» What you should do:
How many lines in the records below contain the word "section"? State only that number.
Records shown START
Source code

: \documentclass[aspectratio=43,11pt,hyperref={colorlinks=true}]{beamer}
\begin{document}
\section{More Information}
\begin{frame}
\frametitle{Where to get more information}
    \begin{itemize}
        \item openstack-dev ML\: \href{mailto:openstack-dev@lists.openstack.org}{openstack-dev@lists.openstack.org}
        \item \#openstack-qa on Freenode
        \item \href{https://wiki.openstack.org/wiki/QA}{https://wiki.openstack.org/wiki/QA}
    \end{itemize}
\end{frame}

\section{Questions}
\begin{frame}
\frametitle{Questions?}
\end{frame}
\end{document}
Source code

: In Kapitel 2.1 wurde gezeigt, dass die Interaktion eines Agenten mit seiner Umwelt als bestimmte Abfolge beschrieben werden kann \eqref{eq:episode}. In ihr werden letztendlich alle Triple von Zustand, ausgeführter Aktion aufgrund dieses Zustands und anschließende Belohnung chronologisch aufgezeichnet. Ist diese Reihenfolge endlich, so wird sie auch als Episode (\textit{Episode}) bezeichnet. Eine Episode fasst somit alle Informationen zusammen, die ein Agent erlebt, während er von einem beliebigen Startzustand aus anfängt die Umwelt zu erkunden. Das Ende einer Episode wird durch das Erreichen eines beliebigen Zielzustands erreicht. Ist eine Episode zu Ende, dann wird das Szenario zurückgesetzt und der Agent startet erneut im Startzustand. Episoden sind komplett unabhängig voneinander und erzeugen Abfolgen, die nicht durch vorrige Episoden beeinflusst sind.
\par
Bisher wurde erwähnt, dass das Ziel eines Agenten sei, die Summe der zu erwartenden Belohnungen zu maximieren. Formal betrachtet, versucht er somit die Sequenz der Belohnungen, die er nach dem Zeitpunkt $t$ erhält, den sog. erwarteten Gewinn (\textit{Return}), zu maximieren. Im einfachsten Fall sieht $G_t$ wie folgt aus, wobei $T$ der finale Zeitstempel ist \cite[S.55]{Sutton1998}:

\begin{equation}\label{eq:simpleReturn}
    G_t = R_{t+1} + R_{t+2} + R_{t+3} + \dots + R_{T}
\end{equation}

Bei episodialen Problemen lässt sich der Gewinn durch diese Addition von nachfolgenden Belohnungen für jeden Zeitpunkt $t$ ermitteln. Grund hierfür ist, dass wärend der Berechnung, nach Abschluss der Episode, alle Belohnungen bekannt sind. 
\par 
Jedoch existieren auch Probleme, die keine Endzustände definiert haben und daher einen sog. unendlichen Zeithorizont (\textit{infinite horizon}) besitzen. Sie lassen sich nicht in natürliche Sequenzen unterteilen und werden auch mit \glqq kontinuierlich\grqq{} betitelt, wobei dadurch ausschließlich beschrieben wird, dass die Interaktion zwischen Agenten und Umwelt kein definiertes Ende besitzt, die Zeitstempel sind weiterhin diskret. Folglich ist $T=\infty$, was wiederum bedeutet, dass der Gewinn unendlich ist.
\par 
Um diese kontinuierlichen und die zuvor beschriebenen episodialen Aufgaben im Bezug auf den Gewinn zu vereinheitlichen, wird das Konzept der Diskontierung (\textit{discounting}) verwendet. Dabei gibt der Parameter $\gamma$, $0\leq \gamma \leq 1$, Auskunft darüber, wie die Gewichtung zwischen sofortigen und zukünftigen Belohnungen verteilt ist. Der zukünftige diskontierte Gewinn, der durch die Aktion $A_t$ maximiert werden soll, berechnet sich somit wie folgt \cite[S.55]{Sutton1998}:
Records shown END
» Expected answer:
2